> _Work instructions_: Once every line below has been checked for "tabular", give only the number of lines that have it.

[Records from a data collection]
•••••
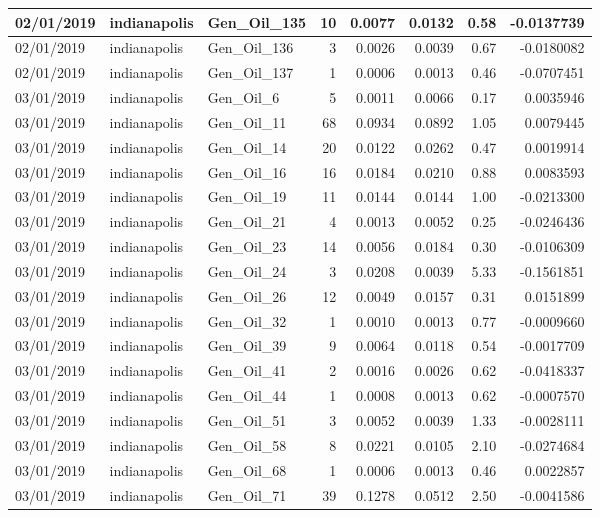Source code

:\documentclass[
  letterpaper,
  DIV=11,
  numbers=noendperiod]{scrartcl}
\begin{document}
\begin{tabular}{l|l|l|r|r|r|r|r}
\hline
02/01/2019 & indianapolis & Gen\_Oil\_135 & 10 & 0.0077 & 0.0132 & 0.58 & -0.0137739\\
\hline
02/01/2019 & indianapolis & Gen\_Oil\_136 & 3 & 0.0026 & 0.0039 & 0.67 & -0.0180082\\
\hline
02/01/2019 & indianapolis & Gen\_Oil\_137 & 1 & 0.0006 & 0.0013 & 0.46 & -0.0707451\\
\hline
03/01/2019 & indianapolis & Gen\_Oil\_6 & 5 & 0.0011 & 0.0066 & 0.17 & 0.0035946\\
\hline
03/01/2019 & indianapolis & Gen\_Oil\_11 & 68 & 0.0934 & 0.0892 & 1.05 & 0.0079445\\
\hline
03/01/2019 & indianapolis & Gen\_Oil\_14 & 20 & 0.0122 & 0.0262 & 0.47 & 0.0019914\\
\hline
03/01/2019 & indianapolis & Gen\_Oil\_16 & 16 & 0.0184 & 0.0210 & 0.88 & 0.0083593\\
\hline
03/01/2019 & indianapolis & Gen\_Oil\_19 & 11 & 0.0144 & 0.0144 & 1.00 & -0.0213300\\
\hline
03/01/2019 & indianapolis & Gen\_Oil\_21 & 4 & 0.0013 & 0.0052 & 0.25 & -0.0246436\\
\hline
03/01/2019 & indianapolis & Gen\_Oil\_23 & 14 & 0.0056 & 0.0184 & 0.30 & -0.0106309\\
\hline
03/01/2019 & indianapolis & Gen\_Oil\_24 & 3 & 0.0208 & 0.0039 & 5.33 & -0.1561851\\
\hline
03/01/2019 & indianapolis & Gen\_Oil\_26 & 12 & 0.0049 & 0.0157 & 0.31 & 0.0151899\\
\hline
03/01/2019 & indianapolis & Gen\_Oil\_32 & 1 & 0.0010 & 0.0013 & 0.77 & -0.0009660\\
\hline
03/01/2019 & indianapolis & Gen\_Oil\_39 & 9 & 0.0064 & 0.0118 & 0.54 & -0.0017709\\
\hline
03/01/2019 & indianapolis & Gen\_Oil\_41 & 2 & 0.0016 & 0.0026 & 0.62 & -0.0418337\\
\hline
03/01/2019 & indianapolis & Gen\_Oil\_44 & 1 & 0.0008 & 0.0013 & 0.62 & -0.0007570\\
\hline
03/01/2019 & indianapolis & Gen\_Oil\_51 & 3 & 0.0052 & 0.0039 & 1.33 & -0.0028111\\
\hline
03/01/2019 & indianapolis & Gen\_Oil\_58 & 8 & 0.0221 & 0.0105 & 2.10 & -0.0274684\\
\hline
03/01/2019 & indianapolis & Gen\_Oil\_68 & 1 & 0.0006 & 0.0013 & 0.46 & 0.0022857\\
\hline
03/01/2019 & indianapolis & Gen\_Oil\_71 & 39 & 0.1278 & 0.0512 & 2.50 & -0.0041586\\

\end{tabular}
\end{document}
•••••
> _Solved problem_: 2